▶ **Records supplied**
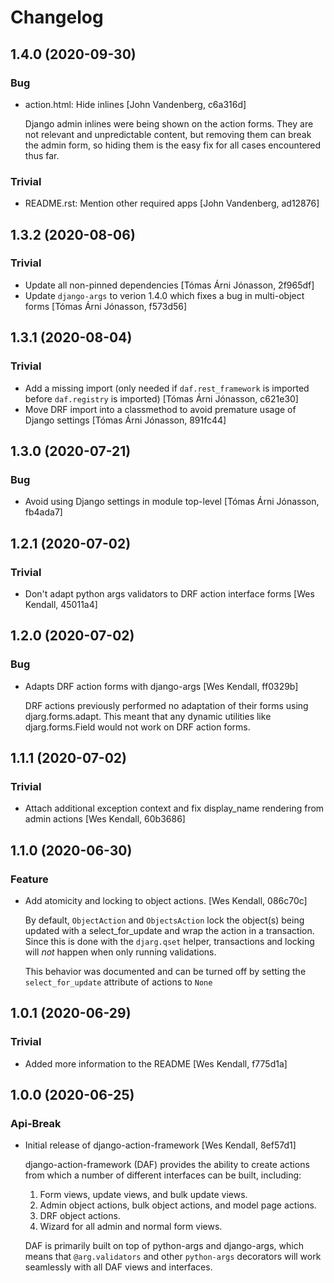 # Changelog
## 1.4.0 (2020-09-30)
### Bug
  - action.html: Hide inlines [John Vandenberg, c6a316d]

    Django admin inlines were being shown on the action forms.
    They are not relevant and unpredictable content, but removing them
    can break the admin form, so hiding them is the easy fix for
    all cases encountered thus far.
### Trivial
  - README.rst: Mention other required apps [John Vandenberg, ad12876]

## 1.3.2 (2020-08-06)
### Trivial
  - Update all non-pinned dependencies [Tómas Árni Jónasson, 2f965df]
  - Update `django-args` to verion 1.4.0 which fixes a bug in multi-object forms [Tómas Árni Jónasson, f573d56]

## 1.3.1 (2020-08-04)
### Trivial
  - Add a missing import (only needed if `daf.rest_framework` is imported before `daf.registry` is imported) [Tómas Árni Jónasson, c621e30]
  - Move DRF import into a classmethod to avoid premature usage of Django settings [Tómas Árni Jónasson, 891fc44]

## 1.3.0 (2020-07-21)
### Bug
  - Avoid using Django settings in module top-level [Tómas Árni Jónasson, fb4ada7]

## 1.2.1 (2020-07-02)
### Trivial
  - Don't adapt python args validators to DRF action interface forms [Wes Kendall, 45011a4]

## 1.2.0 (2020-07-02)
### Bug
  - Adapts DRF action forms with django-args [Wes Kendall, ff0329b]

    DRF actions previously performed no adaptation of their forms using
    djarg.forms.adapt. This meant that any dynamic utilities like djarg.forms.Field
    would not work on DRF action forms.

## 1.1.1 (2020-07-02)
### Trivial
  - Attach additional exception context and fix display_name rendering from admin actions [Wes Kendall, 60b3686]

## 1.1.0 (2020-06-30)
### Feature
  - Add atomicity and locking to object actions. [Wes Kendall, 086c70c]

    By default, ``ObjectAction`` and ``ObjectsAction`` lock the object(s)
    being updated with a select_for_update and wrap the action in a transaction.
    Since this is done with the ``djarg.qset`` helper, transactions and locking
    will *not* happen when only running validations.

    This behavior was documented and can be turned off by setting the
    ``select_for_update`` attribute of actions to ``None``

## 1.0.1 (2020-06-29)
### Trivial
  - Added more information to the README [Wes Kendall, f775d1a]

## 1.0.0 (2020-06-25)
### Api-Break
  - Initial release of django-action-framework [Wes Kendall, 8ef57d1]

    django-action-framework (DAF) provides the ability to create actions from
    which a number of different interfaces can be built, including:

    1. Form views, update views, and bulk update views.
    2. Admin object actions, bulk object actions, and model page actions.
    3. DRF object actions.
    4. Wizard for all admin and normal form views.

    DAF is primarily built on top of python-args and django-args, which
    means that ``@arg.validators`` and other ``python-args`` decorators
    will work seamlessly with all DAF views and interfaces.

▶ **Requirement**
Where a line in the material contains "locking", copy that line.

▶ **Task solution**
  - Add atomicity and locking to object actions. [Wes Kendall, 086c70c]
    Since this is done with the ``djarg.qset`` helper, transactions and locking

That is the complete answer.